### EXERCISE DESCRIPTION
Take the entries below and print only the lines from the one with "my learning path." through the one with "### Requirement 7: User", exactly as they stand, both ends included.

---------- EXTRACTED ENTRIES ----------

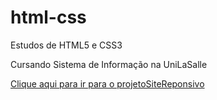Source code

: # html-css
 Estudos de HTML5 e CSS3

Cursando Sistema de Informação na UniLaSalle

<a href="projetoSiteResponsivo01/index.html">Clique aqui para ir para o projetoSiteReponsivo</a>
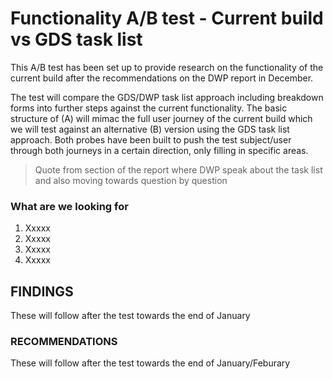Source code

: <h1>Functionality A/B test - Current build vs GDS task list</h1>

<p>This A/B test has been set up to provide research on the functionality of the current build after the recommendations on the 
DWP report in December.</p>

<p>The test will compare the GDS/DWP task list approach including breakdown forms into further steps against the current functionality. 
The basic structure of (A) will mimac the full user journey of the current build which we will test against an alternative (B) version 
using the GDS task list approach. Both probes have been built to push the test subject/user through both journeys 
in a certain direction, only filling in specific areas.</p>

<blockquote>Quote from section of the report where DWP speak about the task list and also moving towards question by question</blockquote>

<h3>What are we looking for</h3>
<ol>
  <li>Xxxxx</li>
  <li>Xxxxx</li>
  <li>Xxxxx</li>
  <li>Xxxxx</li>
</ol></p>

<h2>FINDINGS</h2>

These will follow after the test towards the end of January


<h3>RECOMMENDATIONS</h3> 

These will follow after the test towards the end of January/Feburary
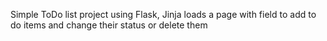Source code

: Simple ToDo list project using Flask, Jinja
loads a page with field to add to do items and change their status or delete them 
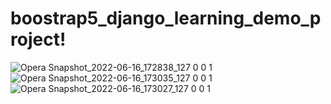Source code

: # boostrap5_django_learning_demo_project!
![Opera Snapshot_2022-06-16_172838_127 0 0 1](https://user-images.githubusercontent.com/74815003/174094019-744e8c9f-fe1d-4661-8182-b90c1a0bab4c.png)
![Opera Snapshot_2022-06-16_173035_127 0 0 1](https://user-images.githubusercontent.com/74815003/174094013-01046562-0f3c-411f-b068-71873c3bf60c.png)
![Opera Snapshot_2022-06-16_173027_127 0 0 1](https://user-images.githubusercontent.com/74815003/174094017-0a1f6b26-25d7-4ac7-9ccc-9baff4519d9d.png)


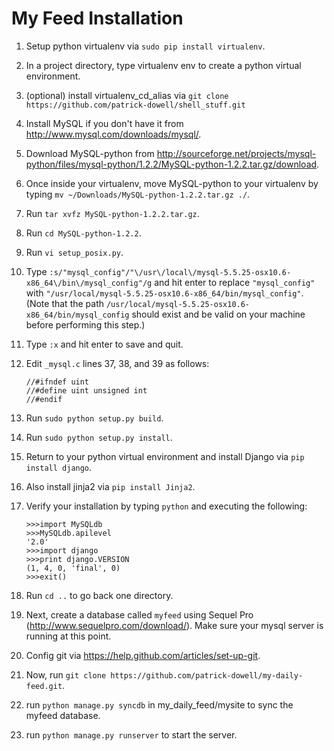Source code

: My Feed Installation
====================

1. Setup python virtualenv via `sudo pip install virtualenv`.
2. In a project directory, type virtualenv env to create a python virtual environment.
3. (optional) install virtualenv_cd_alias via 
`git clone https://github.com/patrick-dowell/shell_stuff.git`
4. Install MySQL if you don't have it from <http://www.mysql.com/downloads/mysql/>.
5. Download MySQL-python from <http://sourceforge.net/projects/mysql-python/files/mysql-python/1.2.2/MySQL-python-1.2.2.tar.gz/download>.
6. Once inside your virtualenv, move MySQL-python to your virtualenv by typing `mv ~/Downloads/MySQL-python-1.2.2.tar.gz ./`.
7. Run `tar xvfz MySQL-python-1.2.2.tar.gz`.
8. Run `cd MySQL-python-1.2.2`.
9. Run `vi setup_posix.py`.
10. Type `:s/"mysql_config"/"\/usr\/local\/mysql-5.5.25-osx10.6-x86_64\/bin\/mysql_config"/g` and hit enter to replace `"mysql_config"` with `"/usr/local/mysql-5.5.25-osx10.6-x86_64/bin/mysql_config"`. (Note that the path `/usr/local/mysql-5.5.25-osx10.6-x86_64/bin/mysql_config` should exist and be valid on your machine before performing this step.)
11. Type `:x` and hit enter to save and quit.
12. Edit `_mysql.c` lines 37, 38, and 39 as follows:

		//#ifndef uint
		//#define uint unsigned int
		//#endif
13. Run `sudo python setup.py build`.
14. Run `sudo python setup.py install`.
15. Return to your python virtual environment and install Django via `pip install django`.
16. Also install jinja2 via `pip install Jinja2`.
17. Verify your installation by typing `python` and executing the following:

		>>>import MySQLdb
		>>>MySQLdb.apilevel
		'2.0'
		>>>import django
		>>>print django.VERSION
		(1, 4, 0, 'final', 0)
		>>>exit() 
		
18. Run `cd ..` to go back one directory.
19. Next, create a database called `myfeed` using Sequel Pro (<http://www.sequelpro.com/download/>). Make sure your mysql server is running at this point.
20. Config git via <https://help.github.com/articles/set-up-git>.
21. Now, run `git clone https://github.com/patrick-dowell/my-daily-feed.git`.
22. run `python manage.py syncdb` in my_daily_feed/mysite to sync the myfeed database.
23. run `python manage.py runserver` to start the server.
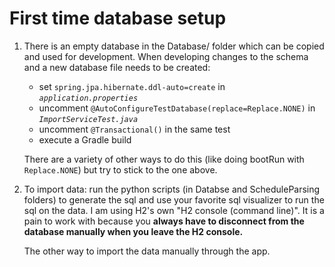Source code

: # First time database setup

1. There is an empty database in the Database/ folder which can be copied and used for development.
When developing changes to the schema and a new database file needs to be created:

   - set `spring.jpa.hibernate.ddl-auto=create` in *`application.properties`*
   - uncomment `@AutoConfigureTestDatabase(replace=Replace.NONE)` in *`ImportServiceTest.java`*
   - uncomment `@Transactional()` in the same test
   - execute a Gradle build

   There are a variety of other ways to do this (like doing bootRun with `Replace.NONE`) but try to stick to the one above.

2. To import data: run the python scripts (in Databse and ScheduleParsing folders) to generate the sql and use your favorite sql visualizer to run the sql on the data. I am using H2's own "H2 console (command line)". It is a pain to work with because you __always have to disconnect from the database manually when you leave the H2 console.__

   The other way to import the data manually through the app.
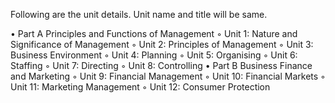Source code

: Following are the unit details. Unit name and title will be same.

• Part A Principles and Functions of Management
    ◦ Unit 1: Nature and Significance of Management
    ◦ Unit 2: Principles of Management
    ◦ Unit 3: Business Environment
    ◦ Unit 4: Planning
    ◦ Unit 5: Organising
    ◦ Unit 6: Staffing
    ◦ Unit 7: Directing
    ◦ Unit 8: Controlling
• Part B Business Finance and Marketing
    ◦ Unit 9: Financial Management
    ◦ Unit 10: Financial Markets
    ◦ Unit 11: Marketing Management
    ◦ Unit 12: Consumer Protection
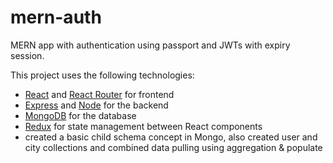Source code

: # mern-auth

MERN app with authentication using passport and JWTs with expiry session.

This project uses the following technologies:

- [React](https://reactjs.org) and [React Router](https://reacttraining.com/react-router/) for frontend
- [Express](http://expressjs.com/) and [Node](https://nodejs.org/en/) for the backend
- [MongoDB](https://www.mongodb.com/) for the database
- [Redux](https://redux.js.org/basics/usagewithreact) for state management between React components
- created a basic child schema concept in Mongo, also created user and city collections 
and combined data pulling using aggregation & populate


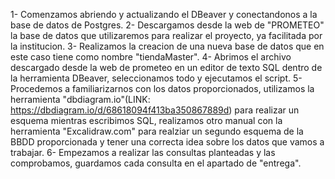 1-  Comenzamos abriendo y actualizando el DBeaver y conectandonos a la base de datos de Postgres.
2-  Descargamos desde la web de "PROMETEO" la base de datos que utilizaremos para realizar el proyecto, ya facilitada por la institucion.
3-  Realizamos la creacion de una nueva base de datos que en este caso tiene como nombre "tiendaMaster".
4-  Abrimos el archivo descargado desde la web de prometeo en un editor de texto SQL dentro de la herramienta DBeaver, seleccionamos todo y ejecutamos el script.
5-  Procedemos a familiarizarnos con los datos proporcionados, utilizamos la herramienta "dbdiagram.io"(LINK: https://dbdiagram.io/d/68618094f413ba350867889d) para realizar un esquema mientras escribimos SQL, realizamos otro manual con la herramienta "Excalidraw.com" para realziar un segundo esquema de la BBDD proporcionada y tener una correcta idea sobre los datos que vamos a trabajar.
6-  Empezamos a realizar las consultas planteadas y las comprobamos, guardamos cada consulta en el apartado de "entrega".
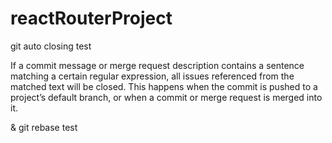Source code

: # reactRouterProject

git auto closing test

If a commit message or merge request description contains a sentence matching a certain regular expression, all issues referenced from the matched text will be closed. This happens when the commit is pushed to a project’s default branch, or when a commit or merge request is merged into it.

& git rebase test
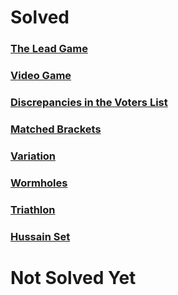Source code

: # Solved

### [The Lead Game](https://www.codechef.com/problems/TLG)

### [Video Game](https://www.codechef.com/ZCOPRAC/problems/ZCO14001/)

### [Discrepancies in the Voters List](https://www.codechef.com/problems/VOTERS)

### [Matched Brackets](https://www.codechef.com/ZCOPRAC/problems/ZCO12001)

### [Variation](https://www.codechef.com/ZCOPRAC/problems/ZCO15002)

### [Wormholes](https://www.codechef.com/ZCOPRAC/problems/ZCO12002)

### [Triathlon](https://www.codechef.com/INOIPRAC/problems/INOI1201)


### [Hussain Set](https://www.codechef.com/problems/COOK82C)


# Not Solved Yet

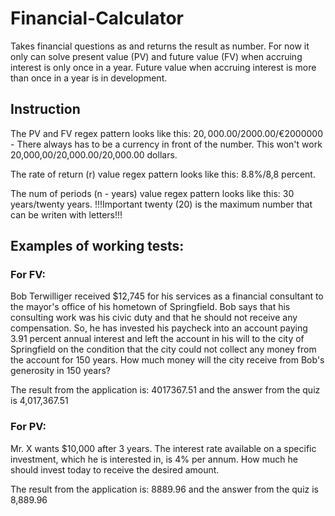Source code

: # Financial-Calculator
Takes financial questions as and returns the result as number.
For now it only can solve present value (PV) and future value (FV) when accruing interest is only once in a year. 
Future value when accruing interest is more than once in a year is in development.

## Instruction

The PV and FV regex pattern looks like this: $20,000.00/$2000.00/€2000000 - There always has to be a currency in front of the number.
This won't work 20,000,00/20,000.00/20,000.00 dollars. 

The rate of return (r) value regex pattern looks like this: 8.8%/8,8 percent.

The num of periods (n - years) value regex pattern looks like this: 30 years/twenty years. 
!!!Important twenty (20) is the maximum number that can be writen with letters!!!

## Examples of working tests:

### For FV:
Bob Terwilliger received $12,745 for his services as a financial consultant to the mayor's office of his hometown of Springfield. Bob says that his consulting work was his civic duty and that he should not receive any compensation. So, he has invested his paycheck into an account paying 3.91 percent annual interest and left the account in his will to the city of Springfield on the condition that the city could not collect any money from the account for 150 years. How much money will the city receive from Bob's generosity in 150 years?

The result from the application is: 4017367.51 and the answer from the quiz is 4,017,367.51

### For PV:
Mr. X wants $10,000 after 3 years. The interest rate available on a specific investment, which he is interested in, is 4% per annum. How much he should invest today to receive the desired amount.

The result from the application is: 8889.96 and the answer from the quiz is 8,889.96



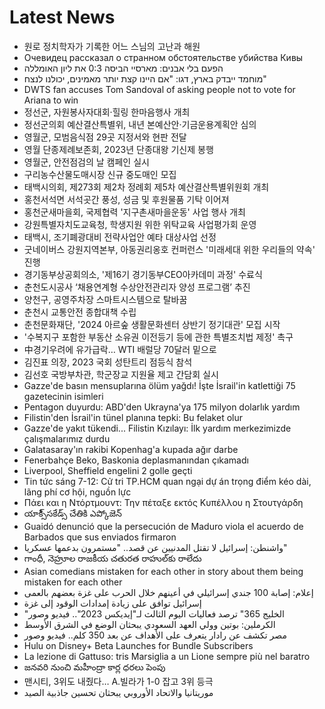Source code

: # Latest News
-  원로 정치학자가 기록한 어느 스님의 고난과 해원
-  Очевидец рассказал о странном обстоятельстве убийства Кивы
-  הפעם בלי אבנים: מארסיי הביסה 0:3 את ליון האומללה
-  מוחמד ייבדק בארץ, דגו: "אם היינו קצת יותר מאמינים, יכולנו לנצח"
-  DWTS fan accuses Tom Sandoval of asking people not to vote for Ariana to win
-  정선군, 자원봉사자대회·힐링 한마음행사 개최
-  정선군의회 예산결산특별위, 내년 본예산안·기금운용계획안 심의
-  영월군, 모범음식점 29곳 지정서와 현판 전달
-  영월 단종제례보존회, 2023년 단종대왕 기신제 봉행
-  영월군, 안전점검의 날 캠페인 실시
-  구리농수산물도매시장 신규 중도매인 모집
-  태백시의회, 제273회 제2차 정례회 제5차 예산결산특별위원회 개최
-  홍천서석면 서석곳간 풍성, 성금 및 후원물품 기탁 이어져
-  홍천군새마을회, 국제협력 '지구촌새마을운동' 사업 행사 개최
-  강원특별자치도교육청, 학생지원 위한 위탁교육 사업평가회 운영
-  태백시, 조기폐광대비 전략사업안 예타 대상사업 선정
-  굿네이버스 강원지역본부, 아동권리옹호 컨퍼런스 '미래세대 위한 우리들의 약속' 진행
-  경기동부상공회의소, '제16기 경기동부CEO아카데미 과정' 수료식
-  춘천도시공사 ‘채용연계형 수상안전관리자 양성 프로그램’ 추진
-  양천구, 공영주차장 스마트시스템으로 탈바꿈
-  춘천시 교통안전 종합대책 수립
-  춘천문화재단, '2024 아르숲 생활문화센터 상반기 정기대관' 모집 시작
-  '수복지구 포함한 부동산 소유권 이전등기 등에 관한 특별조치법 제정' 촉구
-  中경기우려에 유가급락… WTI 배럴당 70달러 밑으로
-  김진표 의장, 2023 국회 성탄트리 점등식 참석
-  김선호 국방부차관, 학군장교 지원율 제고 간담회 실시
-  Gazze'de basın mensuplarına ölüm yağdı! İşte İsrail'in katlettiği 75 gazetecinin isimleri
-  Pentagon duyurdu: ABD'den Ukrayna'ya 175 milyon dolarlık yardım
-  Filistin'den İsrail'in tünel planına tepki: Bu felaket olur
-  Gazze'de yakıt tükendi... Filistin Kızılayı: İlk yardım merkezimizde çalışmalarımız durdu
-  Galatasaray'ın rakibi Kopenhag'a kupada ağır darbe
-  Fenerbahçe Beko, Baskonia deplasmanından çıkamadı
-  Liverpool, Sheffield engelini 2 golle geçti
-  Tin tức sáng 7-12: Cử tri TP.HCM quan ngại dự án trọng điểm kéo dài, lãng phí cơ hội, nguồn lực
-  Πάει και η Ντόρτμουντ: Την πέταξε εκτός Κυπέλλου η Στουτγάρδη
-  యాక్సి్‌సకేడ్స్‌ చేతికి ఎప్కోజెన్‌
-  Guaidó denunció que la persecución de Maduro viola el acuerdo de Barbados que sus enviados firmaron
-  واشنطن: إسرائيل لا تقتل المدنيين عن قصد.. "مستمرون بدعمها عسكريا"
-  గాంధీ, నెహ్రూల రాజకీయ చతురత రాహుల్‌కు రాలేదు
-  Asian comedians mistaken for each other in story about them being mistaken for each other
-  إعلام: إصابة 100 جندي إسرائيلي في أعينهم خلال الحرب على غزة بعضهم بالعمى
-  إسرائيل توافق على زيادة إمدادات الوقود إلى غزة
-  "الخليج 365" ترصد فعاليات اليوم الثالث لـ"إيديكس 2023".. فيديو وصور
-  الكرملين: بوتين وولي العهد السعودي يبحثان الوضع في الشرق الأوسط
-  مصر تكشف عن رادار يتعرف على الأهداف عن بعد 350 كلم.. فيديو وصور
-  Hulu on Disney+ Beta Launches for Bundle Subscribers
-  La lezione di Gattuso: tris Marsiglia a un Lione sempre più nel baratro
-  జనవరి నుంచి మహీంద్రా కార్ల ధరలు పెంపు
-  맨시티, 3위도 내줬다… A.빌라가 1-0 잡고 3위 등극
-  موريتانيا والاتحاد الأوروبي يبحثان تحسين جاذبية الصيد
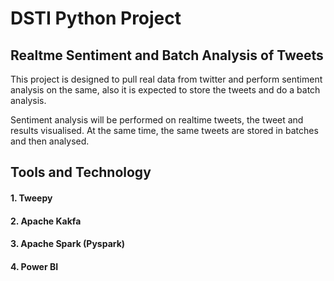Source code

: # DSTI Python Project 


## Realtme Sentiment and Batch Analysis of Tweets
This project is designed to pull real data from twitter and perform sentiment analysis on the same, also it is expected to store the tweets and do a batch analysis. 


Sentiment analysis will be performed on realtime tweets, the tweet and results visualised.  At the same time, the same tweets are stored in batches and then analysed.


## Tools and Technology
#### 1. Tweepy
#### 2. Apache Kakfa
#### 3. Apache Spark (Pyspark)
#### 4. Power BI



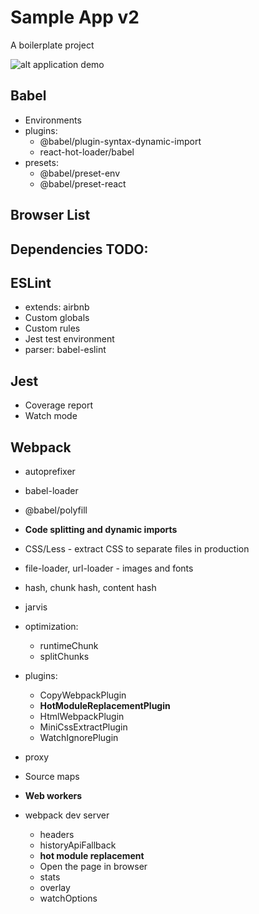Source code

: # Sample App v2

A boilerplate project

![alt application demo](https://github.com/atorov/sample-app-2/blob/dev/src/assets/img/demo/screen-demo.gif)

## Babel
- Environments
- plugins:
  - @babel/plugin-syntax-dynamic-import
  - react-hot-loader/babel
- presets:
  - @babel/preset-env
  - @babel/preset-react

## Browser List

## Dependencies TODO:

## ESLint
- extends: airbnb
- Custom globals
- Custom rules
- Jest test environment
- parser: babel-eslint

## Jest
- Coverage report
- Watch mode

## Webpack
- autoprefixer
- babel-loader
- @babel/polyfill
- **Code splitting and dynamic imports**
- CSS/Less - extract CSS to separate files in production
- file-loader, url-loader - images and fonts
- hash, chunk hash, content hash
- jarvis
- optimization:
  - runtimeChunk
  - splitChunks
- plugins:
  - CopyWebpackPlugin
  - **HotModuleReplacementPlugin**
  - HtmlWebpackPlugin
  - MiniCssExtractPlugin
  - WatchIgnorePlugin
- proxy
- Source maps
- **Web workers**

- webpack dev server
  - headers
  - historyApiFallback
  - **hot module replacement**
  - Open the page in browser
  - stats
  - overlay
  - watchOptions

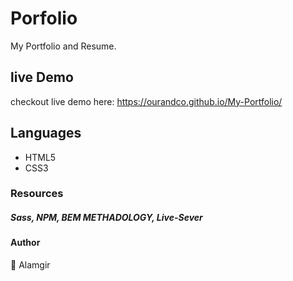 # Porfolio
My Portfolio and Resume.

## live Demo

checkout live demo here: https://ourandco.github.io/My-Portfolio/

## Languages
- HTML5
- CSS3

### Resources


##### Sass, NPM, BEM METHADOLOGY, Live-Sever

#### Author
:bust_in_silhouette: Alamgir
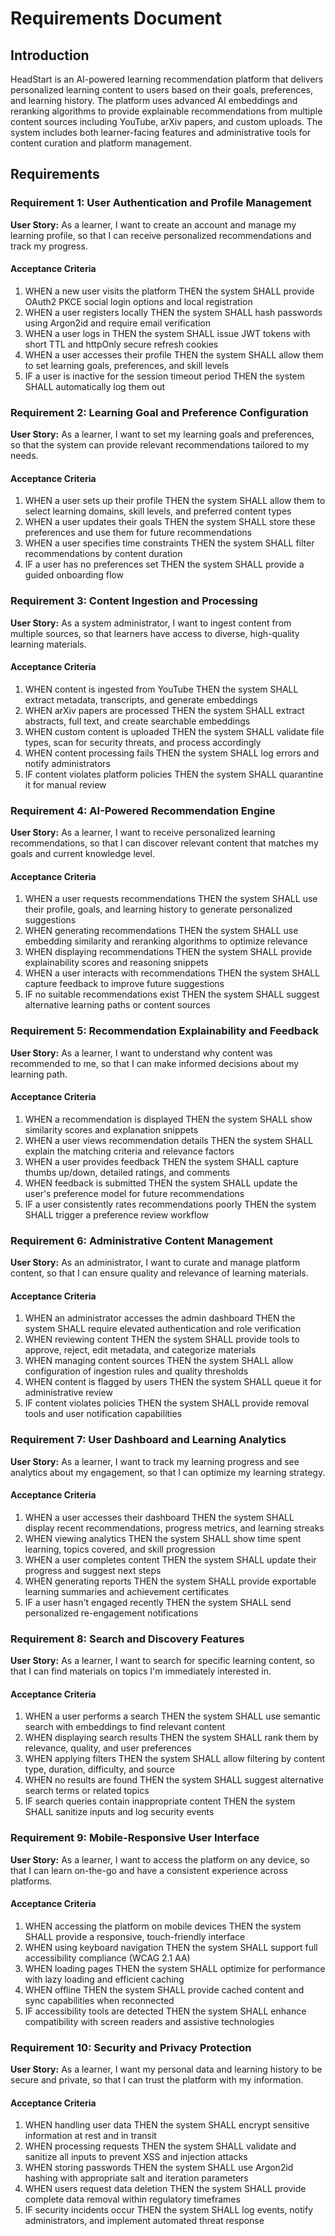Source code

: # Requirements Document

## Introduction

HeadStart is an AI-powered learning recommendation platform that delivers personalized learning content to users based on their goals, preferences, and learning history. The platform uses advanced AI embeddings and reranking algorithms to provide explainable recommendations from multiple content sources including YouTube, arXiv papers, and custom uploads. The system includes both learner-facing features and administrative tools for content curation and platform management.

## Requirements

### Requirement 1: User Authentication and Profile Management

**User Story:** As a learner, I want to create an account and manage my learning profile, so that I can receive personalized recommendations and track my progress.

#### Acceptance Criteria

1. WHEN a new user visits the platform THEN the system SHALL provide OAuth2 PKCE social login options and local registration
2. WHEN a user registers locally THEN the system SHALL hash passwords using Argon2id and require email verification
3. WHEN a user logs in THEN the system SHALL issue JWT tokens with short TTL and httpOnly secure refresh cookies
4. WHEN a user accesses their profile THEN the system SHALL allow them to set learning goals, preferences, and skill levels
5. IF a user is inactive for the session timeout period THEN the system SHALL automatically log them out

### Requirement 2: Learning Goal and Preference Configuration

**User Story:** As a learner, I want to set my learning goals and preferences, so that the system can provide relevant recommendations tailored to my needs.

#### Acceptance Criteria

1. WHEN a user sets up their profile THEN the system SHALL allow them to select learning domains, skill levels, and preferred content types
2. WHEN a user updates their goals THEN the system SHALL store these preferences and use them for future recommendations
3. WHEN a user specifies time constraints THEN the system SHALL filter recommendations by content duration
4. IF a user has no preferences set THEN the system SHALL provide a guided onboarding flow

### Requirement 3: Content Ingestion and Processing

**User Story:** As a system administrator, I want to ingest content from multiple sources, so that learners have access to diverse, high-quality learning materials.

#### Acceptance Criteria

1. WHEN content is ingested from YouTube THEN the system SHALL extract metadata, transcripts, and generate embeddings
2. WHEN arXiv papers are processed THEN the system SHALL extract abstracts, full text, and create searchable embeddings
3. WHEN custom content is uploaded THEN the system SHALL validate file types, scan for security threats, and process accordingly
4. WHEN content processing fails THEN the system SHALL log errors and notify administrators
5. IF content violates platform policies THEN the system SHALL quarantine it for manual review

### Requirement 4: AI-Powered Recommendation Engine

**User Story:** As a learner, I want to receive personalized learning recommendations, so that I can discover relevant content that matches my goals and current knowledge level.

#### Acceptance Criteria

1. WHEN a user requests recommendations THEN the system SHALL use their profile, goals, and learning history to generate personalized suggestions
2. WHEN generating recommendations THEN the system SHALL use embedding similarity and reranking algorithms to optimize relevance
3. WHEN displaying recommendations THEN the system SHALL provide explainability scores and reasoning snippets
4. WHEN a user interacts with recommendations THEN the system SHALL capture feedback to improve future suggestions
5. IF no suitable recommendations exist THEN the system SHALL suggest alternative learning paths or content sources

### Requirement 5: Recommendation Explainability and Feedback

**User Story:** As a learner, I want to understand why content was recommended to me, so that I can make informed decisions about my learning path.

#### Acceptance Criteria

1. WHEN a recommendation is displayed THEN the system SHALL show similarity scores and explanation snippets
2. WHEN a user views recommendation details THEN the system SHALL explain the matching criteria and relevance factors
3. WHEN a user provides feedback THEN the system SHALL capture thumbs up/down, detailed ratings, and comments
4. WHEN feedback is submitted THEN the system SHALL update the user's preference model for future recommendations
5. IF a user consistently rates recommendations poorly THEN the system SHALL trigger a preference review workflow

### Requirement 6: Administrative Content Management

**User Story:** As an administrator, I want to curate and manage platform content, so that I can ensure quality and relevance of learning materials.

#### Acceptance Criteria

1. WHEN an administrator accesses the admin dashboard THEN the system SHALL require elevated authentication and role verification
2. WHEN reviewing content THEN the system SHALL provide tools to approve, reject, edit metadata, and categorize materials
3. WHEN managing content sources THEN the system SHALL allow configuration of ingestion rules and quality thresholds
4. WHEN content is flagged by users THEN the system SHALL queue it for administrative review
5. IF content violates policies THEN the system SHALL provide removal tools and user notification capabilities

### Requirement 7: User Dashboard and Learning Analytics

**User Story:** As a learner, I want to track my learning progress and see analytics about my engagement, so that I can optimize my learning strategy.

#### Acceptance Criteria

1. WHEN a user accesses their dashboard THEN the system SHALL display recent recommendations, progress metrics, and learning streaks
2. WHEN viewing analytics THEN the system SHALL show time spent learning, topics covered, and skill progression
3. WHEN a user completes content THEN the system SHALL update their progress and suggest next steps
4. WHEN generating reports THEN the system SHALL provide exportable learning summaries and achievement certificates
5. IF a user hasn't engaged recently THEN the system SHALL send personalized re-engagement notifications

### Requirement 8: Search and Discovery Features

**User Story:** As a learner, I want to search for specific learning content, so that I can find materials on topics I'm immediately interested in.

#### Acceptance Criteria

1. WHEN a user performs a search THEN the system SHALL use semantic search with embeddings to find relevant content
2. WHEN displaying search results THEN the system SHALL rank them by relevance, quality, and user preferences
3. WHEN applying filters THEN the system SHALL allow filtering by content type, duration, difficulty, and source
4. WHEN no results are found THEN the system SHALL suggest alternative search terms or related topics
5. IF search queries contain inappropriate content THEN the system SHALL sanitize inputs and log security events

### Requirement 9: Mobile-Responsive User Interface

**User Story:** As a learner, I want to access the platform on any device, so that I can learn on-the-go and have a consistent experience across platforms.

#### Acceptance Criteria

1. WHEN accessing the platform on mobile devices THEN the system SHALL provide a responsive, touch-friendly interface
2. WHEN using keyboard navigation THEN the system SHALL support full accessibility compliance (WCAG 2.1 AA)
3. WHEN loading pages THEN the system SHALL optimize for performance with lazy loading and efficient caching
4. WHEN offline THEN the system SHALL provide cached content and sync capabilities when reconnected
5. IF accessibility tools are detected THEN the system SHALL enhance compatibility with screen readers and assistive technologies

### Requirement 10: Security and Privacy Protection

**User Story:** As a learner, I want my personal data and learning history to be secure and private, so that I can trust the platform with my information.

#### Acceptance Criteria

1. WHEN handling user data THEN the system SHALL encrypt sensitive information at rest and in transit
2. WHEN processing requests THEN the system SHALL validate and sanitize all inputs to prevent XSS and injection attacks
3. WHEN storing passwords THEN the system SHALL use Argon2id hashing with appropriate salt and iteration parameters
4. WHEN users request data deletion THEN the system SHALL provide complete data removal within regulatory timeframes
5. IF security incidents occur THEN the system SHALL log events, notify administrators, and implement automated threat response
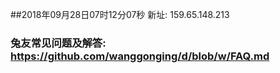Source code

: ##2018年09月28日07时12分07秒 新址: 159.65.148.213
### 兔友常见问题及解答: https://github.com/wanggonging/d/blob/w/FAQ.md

----------

### WRITTEN REPLY
**User Story:** As a learner, I want to understand why content was recommended to me, so that I can make informed decisions about my learning path.

#### Acceptance Criteria

1. WHEN a recommendation is displayed THEN the system SHALL show similarity scores and explanation snippets
2. WHEN a user views recommendation details THEN the system SHALL explain the matching criteria and relevance factors
3. WHEN a user provides feedback THEN the system SHALL capture thumbs up/down, detailed ratings, and comments
4. WHEN feedback is submitted THEN the system SHALL update the user's preference model for future recommendations
5. IF a user consistently rates recommendations poorly THEN the system SHALL trigger a preference review workflow

### Requirement 6: Administrative Content Management

**User Story:** As an administrator, I want to curate and manage platform content, so that I can ensure quality and relevance of learning materials.

#### Acceptance Criteria

1. WHEN an administrator accesses the admin dashboard THEN the system SHALL require elevated authentication and role verification
2. WHEN reviewing content THEN the system SHALL provide tools to approve, reject, edit metadata, and categorize materials
3. WHEN managing content sources THEN the system SHALL allow configuration of ingestion rules and quality thresholds
4. WHEN content is flagged by users THEN the system SHALL queue it for administrative review
5. IF content violates policies THEN the system SHALL provide removal tools and user notification capabilities

### Requirement 7: User Dashboard and Learning Analytics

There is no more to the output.